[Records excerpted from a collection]

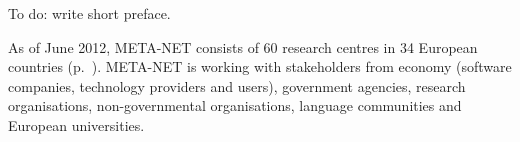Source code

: %                                                                             
%
%
% 



\maketitle


\null
\pagestyle{empty} 

\setcounter{page}{3}
\pagestyle{scrheadings}

To do: write short preface.

\bigskip As of June 2012, META-NET consists of 60 research centres in 34 European countries (p.~\pageref{metanetmembers}). META-NET is working with stakeholders from economy (software companies, technology providers and users), government agencies, research organisations, non-governmental organisations, language communities and European universities. 

\clearpage

\makefundingnotice

\cleardoublepage



\renewcommand\contentsname{}
\tableofcontents


\cleardoublepage


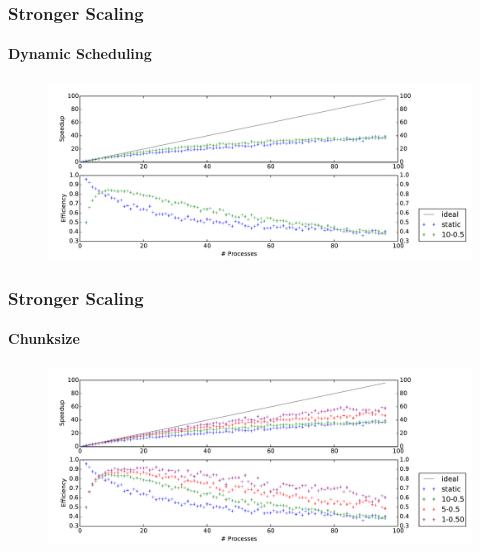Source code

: \begin{frame}
    \frametitle{Stronger Scaling}
    \framesubtitle{Dynamic Scheduling}

    \begin{figure}
        \centering
        \includegraphics[width=\textwidth]{content/img/strong_scaling_time_first}
    \end{figure}

\end{frame}

\begin{frame}
    \frametitle{Stronger Scaling}
    \framesubtitle{Chunksize}

    \begin{figure}
        \centering
        \includegraphics[width=\textwidth]{content/img/strong_scaling_time_chunksize}
    \end{figure}

\end{frame}

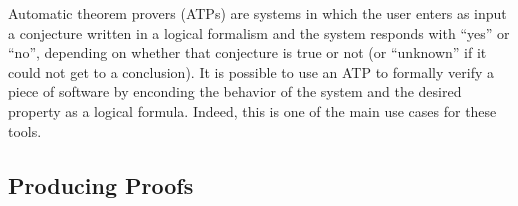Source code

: \documentclass[a4paper, 12pt]{article}
\begin{document}

Automatic theorem provers (ATPs) are systems in which the user enters as input a conjecture written in
a logical
formalism and the system responds with ``yes'' or ``no'', depending on whether that conjecture is true or
not (or ``unknown'' if it could not get to a conclusion).
It is possible to use an ATP to formally verify a piece of software by enconding the behavior of the system
and the desired property as a logical formula. Indeed, this is one of the main use cases for these tools.

\subsection{Producing Proofs}
\end{document}
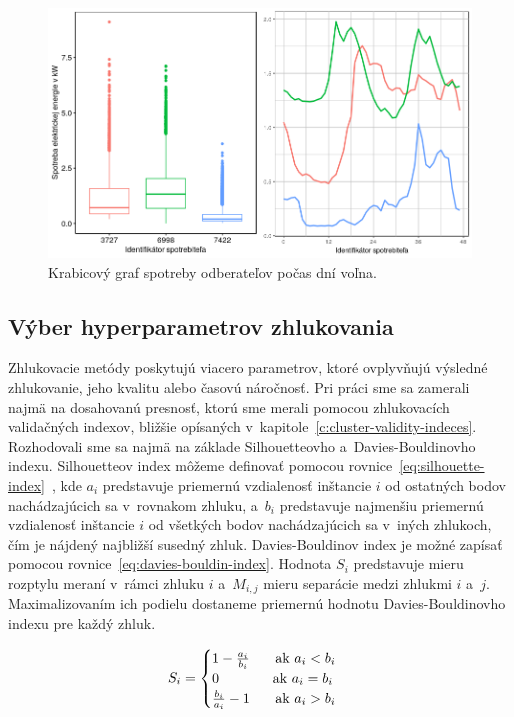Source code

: \documentclass[a4paper,twoside,slovak,12pt,appendix]{article}
\begin{document}
\begin{figure}[htbp]
  \centering
  \includegraphics[width=\textwidth]{holidays_plot.png}
  \caption{Krabicový graf spotreby odberateľov počas dní voľna.}
  \label{fig:holidays-plot}
\end{figure}

\subsection{Výber hyperparametrov zhlukovania}
\label{c:hyperparameter-selection}
Zhlukovacie metódy poskytujú viacero parametrov, ktoré ovplyvňujú výsledné
zhlukovanie, jeho kvalitu alebo časovú náročnosť. Pri práci sme sa zamerali
najmä na dosahovanú presnosť, ktorú sme merali pomocou zhlukovacích validačných
indexov, bližšie opísaných v~kapitole~\ref{c:cluster-validity-indeces}.
Rozhodovali sme sa najmä na základe Silhouetteovho a~Davies-Bouldinovho indexu.
Silhouetteov index môžeme definovať pomocou
rovnice~\ref{eq:silhouette-index}~\cite{Arbelaitz2013}, kde $a_i$ predstavuje
priemernú vzdialenosť inštancie $i$ od ostatných bodov nachádzajúcich sa
v~rovnakom zhluku, a~$b_i$ predstavuje najmenšiu priemernú vzdialenosť inštancie
$i$ od všetkých bodov nachádzajúcich sa v~iných zhlukoch, čím je nájdený
najbližší susedný zhluk. Davies-Bouldinov index je možné zapísať pomocou
rovnice~\ref{eq:davies-bouldin-index}\cite{Arbelaitz2013}. Hodnota $S_i$
predstavuje mieru rozptylu meraní v~rámci zhluku $i$ a~$M_{i, j}$ mieru
separácie medzi zhlukmi $i$ a~$j$. Maximalizovaním ich podielu dostaneme
priemernú hodnotu Davies-Bouldinovho indexu pre každý zhluk.

\begin{equation}
  \label{eq:silhouette-index}
  S_i =
  \begin{cases}
    1 - \frac{a_i}{b_i} \indent \text{ ak } a_i < b_i \\
    0                   \indent \indent \hphantom{a} \text{ ak } a_i = b_i \\
    \frac{b_i}{a_i} - 1 \indent \text{ ak } a_i > b_i \\
  \end{cases}
\end{equation}
\end{document}
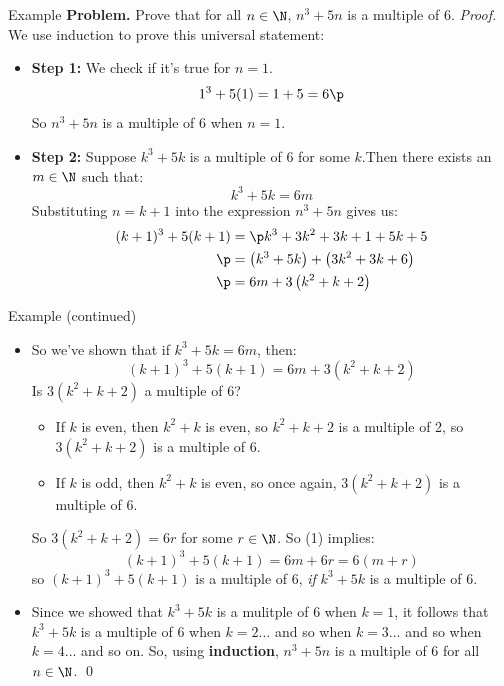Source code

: \documentclass[11pt,aspectratio=1610,handout]{beamer}
\begin{document}
	
	\begin{frame}{Example}
		\textbf{Problem.} Prove that for all $n \in \N$, $n^3 + 5n$ is a multiple of 6. \p
		\newline\newline
		\emph{Proof.} We use induction to prove this universal statement: \p
		\begin{itemize}
			\item \textbf{Step 1:} We check if it's true for $n=1$. \p
			\[
			1^3 + 5(1) = 1 + 5 = 6 \p
			\]
			So $n^3 + 5n$ is a multiple of 6 when $n=1$. \p
			\item \textbf{Step 2:} Suppose $k^3 + 5k$ is a multiple of 6 for some $k$.\p  Then there exists an $m \in \N$ such that: 
			\[
			k^3 + 5k = 6m
			\]\p
			Substituting $n=k+1$ into the expression $n^3 + 5n$ gives us: 
			\begin{align*}
			(k+1)^3 + 5(k+1) &= \p k^3 + 3k^2 + 3k + 1 + 5k + 5 \\\p
			&= \left(k^3 + 5k\right) + \left( 3k^2 + 3k + 6\right) \\ \p
			&= 6m + 3\left(k^2 + k + 2\right) 
			\end{align*}
		\end{itemize}
	\end{frame}
	
	\begin{frame}{Example (continued)}
		\begin{itemize}
			\item So we've shown that if $k^3 + 5k = 6m$, then: 
			\begin{equation}
			(k+1)^3 + 5(k+1) = 6m + 3\left(k^2 + k + 2\right)
			\end{equation}\p
			Is $3\left(k^2 + k + 2\right)$ a multiple of 6? \p
			\begin{itemize}
				\item If $k$ is even, then $k^2 + k$ is even, so $k^2 + k + 2$ is a multiple of 2, so $3(k^2 + k + 2)$ is a multiple of 6. 
				\item If $k$ is odd, then $k^2 + k$ is even, so once again, $3(k^2 + k + 2)$ is a multiple of 6. 
			\end{itemize} \p
			So $3(k^2 + k + 2) = 6r$ for some $r \in \N$. So (1) implies:
			\[
			(k+1)^3 + 5(k+1) = 6m + 6r = 6(m+r)
			\]\p
			so $(k+1)^3 + 5(k+1)$ is a multiple of 6, \emph{if} $k^3 + 5k$ is a multiple of 6. \p
			\item Since we showed that $k^3 + 5k$ is a mulitple of 6 when $k=1$, it follows that $k^3 + 5k$ is a multiple of 6 when $k=2$... and so when $k=3$... and so when $k=4$... and so on. \p So, using \textbf{induction}, $n^3 + 5n$ is a multiple of 6 for all $n \in \N$. \qed
		\end{itemize}
	\end{frame}
\end{document}
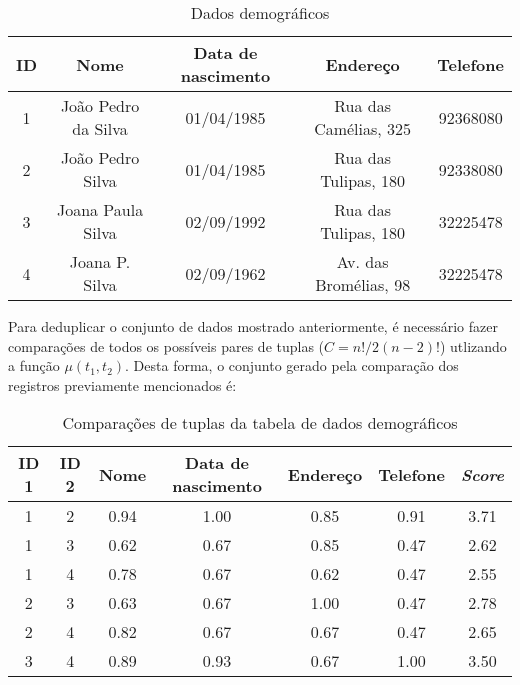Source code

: \documentclass[
	12pt,				%
	openany,			%
	twoside,			%
	a4paper,			%
	brazil,				%
	]{unimontes-ppgmsc-abntex2}
\begin{document}
\begin{table}[!htpb]
    \centering
    \caption{Dados demográficos}
    \label{dataset}
    \begin{tabular}{|c|c|c|c|c|}
        \hline
        \textbf{ID} & \textbf{Nome} & \textbf{Data de nascimento} & \textbf{Endereço} & \textbf{Telefone} \\ \hline
        1 & João Pedro da Silva            & 01/04/1985                                   & Rua das Camélias, 325              & 92368080                           \\ \hline
        2 & João Pedro Silva               & 01/04/1985                                   & Rua das Tulipas, 180               & 92338080                           \\ \hline
        3 & Joana Paula Silva              & 02/09/1992                                   & Rua das Tulipas, 180               & 32225478                           \\ \hline
        4 & Joana P. Silva                 & 02/09/1962                                   & Av. das Bromélias, 98              & 32225478                           \\ \hline
    \end{tabular}
\end{table}

Para deduplicar o conjunto de dados mostrado anteriormente, é necessário fazer comparações de todos os possíveis pares de tuplas ($C = n!/2(n-2)!$) utlizando a função $\mu(t_1,t_2)$. Desta forma, o conjunto gerado pela comparação dos registros previamente mencionados é:

\begin{table}[!htpb]
    \centering
    \caption{Comparações de tuplas da tabela de dados demográficos}
    \label{comparacao}
    \begin{tabular}{|c|c|c|c|c|c|c|}
        \hline
        \textbf{ID 1} & \textbf{ID 2} & \textbf{Nome} & \textbf{Data de nascimento} & \textbf{Endereço} & \textbf{Telefone} & \textbf{\textit{Score}} \\ \hline
        1 & 2 & 0.94 & 1.00 & 0.85 & 0.91 & 3.71 \\ \hline
        1 & 3 & 0.62 & 0.67 & 0.85 & 0.47 & 2.62 \\ \hline
        1 & 4 & 0.78 & 0.67 & 0.62 & 0.47 & 2.55 \\ \hline
        2 & 3 & 0.63 & 0.67 & 1.00 & 0.47 & 2.78 \\ \hline
        2 & 4 & 0.82 & 0.67 & 0.67 & 0.47 & 2.65 \\ \hline
        3 & 4 & 0.89 & 0.93 & 0.67 & 1.00 & 3.50 \\ \hline
    \end{tabular}
\end{table}
\end{document}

### Directions:
What lines above contain "demográficos"? Copy them out.

### Solution to this problem:
    \caption{Dados demográficos}
    \caption{Comparações de tuplas da tabela de dados demográficos}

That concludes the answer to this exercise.